Especially since we’ve seen the ugly side of things when things aren’t discussed such as the rape culture that has spurred on the #MeToo movement. While that movement can do a lot of good, I think another sensible step is for others to at least be talking about sex rather than treating it like you’re some awkward person trying to ask someone you find cute to dance with you at a middle or high school dance party.
I’ve been there. Multiple times. It’s weird.
Being able to talk about sex is a sign of comfort around the person so again, this isn’t something that has to be brought up immediately unless you genuinely feel comfortable talking about it around them. And when the topic does come up, you’re able to discuss things openly.
Taking The Initiative
The world of speed dating is a field that’s been heavily researched as well and has gathered some invaluable insight into how attraction works. Even if you’re not at speed dating events, this is still invaluable information for creating long-term romantic relationships.
For example, one thing that works exceptionally well in speed dating is taking the initiative. One study found that the simple act of listening and asking questions will help improve attraction.
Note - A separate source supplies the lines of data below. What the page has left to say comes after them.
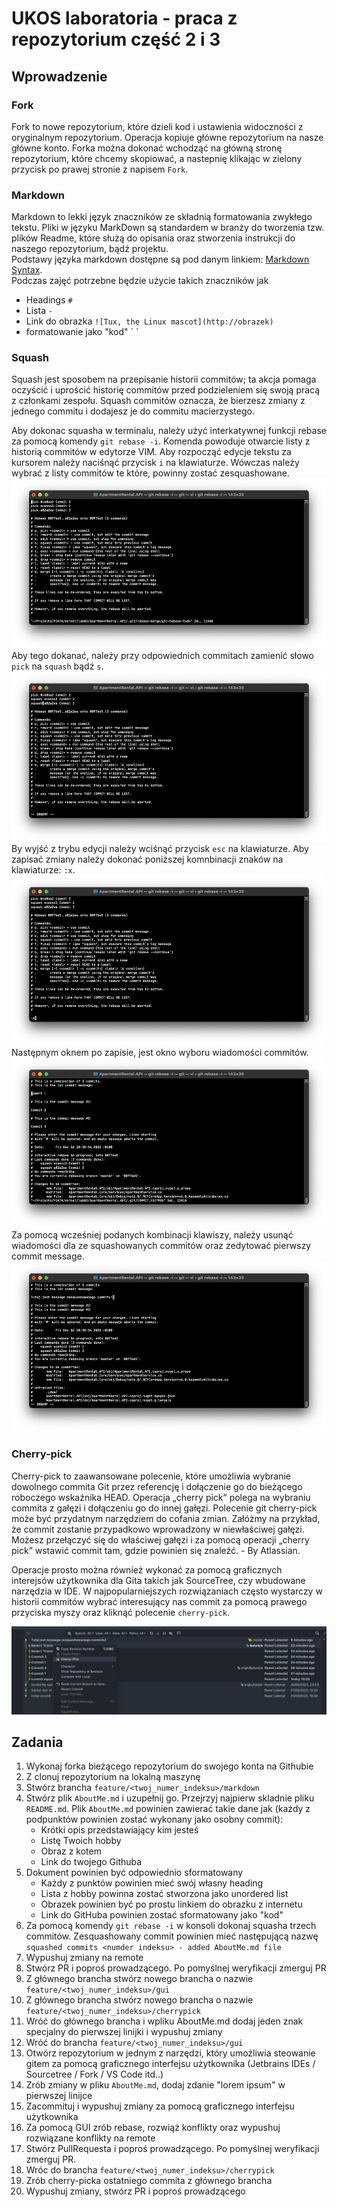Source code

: # UKOS laboratoria - praca z repozytorium część 2 i 3

## Wprowadzenie
### Fork
Fork to nowe repozytorium, które dzieli kod i ustawienia widoczności z oryginalnym repozytorium. Operacja kopiuje główne repozytorium na nasze główne konto. Forka można dokonać wchodząć na główną stronę repozytorium, które chcemy skopiować, a nastepnię klikając w zielony przycisk po prawej stronie z napisem `Fork`.
### Markdown
Markdown to lekki język znaczników ze składnią formatowania zwykłego tekstu. Pliki w języku MarkDown są standardem w branży do tworzenia tzw. plików Readme, które służą do opisania oraz stworzenia instrukcji do naszego repozytorium, bądź projektu. \
Podstawy języka markdown dostępne są pod danym linkiem: [Markdown Syntax](https://www.markdownguide.org/basic-syntax/).\
Podczas zajęć potrzebne będzie użycie takich znaczników jak
   - Headings `#`
   - Lista `-`
   - Link do obrazka `![Tux, the Linux mascot](http://obrazek)`
   - formatowanie jako "kod" \` <kod> \` 
### Squash
Squash jest sposobem na przepisanie historii commitów; ta akcja pomaga oczyścić i uprościć historię commitów przed podzieleniem się swoją pracą z członkami zespołu. Squash commitów oznacza, że bierzesz zmiany z jednego commitu i dodajesz je do commitu macierzystego.
   
Aby dokonac squasha w terminalu, należy użyć interkatywnej funkcji rebase za pomocą komendy `git rebase -i`. Komenda powoduje otwarcie listy z historią commitów w edytorze VIM. Aby rozpocząć edycje tekstu za kursorem należy naciśnąć przycisk `i` na klawiaturze. Wówczas należy wybrać z listy commitów te które, powinny zostać zesquashowane. 
![Squash1](screenshots/squash1.png)
Aby tego dokanać, należy przy odpowiednich commitach zamienić słowo `pick` na `squash` bądź `s`.
![Squash2](screenshots/squash2.png)
By wyjść z trybu edycji należy wciśnąć przycisk `esc` na klawiaturze. Aby zapisać zmiany należy dokonać poniższej komnbinacji znaków na klawiaturze: `:x`.
![Squash3](screenshots/squash3.png)
Następnym oknem po zapisie, jest okno wyboru wiadomości commitów.
![Squash4](screenshots/squash4.png)
Za pomocą wcześniej podanych kombinacji klawiszy, należy usunąć wiadomości dla ze squashowanych commitów oraz zedytować pierwszy commit message. 
![Squash5](screenshots/squash5.png)   
### Cherry-pick
Cherry-pick to zaawansowane polecenie, które umożliwia wybranie dowolnego commita Git przez referencję i dołączenie go do bieżącego roboczego wskaźnika HEAD. Operacja „cherry pick” polega na wybraniu commita z gałęzi i dołączeniu go do innej gałęzi. Polecenie git cherry-pick może być przydatnym narzędziem do cofania zmian. Załóżmy na przykład, że commit zostanie przypadkowo wprowadzony w niewłaściwej gałęzi. Możesz przełączyć się do właściwej gałęzi i za pomocą operacji „cherry pick” wstawić commit tam, gdzie powinien się znaleźć. - By Atlassian.

Operacje prosto można również wykonać za pomocą graficznych interejsów użytkownika dla Gita takich jak SourceTree, czy wbudowane narzędzia w IDE. W najpopularniejszych rozwiązaniach często wystarczy w historii commitów wybrać interesujący nas commit za pomocą prawego przyciska myszy oraz kliknąć polecenie `cherry-pick`.

![CherryPick1](screenshots/cherrypick1.png)   
      
## Zadania   
1. Wykonaj forka bieżącego repozytorium do swojego konta na Githubie
2. Z clonuj repozytorium na lokalną maszynę
3. Stwórz brancha `feature/<twoj_numer_indeksu>/markdown`
4. Stwórz plik `AboutMe.md` i uzupełnij go. Przejrzyj najpierw skladnie pliku `README.md`. Plik `AboutMe.md` powinien zawierać takie dane jak (każdy z podpunktów powinien zostać wykonany jako osobny commit):
   - Krótki opis przedstawiający kim jesteś
   - Listę Twoich hobby
   - Obraz z kotem
   - Link do twojego Githuba
5. Dokument powinien być odpowiednio sformatowany
   - Każdy z punktów powinien mieć swój własny heading
   - Lista z hobby powinna zostać stworzona jako unordered list
   - Obrazek powinien być po prostu linkiem do obrazku z internetu
   - Link do GitHuba powinien zostać sformatowany jako "kod"
7. Za pomocą komendy `git rebase -i` w konsoli dokonaj squasha trzech commitów. Zesquashowany commit powinien mieć następującą nazwę `squashed commits <numder indeksu> - added AboutMe.md file`
9. Wypushuj zmiany na remote
10. Stwórz PR i poproś prowadzącego. Po pomyślnej weryfikacji zmerguj PR
11. Z głównego brancha stwórz nowego brancha o nazwie `feature/<twoj_numer_indeksu>/gui`
12. Z głównego brancha stwórz nowego brancha o nazwie `feature/<twoj_numer_indeksu>/cherrypick`
13. Wróć do głównego brancha i wpliku AboutMe.md dodaj jeden znak specjalny do pierwszej linijki i wypushuj zmiany
14. Wróć do brancha `feature/<twoj_numer_indeksu>/gui`
15. Otwórz repozytorium w jednym z narzędzi, który umożliwia steowanie gitem za pomocą graficznego interfejsu użytkownika (Jetbrains IDEs / Sourcetree / Fork / VS Code itd..)
16. Zrób zmiany w pliku `AboutMe.md`, dodaj zdanie "lorem ipsum" w pierwszej linijce
17. Zacommituj i wypushuj zmiany za pomocą graficznego interfejsu użytkownika
18. Za pomocą GUI zrób rebase, rozwiąż konflikty oraz wypushuj rozwiązane konflikty na remote
19. Stwórz PullRequesta i poproś prowadzącego. Po pomyślnej weryfikacji zmerguj PR.
20. Wróc do brancha `feature/<twoj_numer_indeksu>/cherrypick`
21. Zrób cherry-picka ostatniego commita z głównego brancha
22. Wypushuj zmiany, stwórz PR i poproś prowadzącego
It doesn’t come as much as a surprise to me since people overall enjoy talking about themselves. Having someone indulge them in that behaviour will of course be good too.
But in romantic relationships, this same strategy works wonders. From my own experiences, a relationship doesn’t go anywhere if either party doesn’t make the first step in sparking conversation. And I feel that is a mindset thing.
Girls expect the man to be starting conversations and to be showing interest in them in that way.
There could also be a double standard as well as a woman expect a man to talk about themselves naturally within the conversation.
I’ve never worked that way. I’ve been shy for a long time and I also quickly lose interest in someone if I’m the only one that’s learning about a person. And it also feels rude for me to turn the conversation quickly to about me. Especially when I’m not even asked a question.
People like to be asked rather than shoving their own thoughts and opinions into things. A woman who recognizes this and asks or makes the first moves is a significant thing and something that a man can play along with and feel comfortable in too.
Despite the abundance of information on why these traits are good in relationships, the reality is that these traits are nothing new or revolutionary. Both men and women can easily develop these and already have the groundwork to do a number of these things.
All that’s really left is for you to put them into practice for yourself.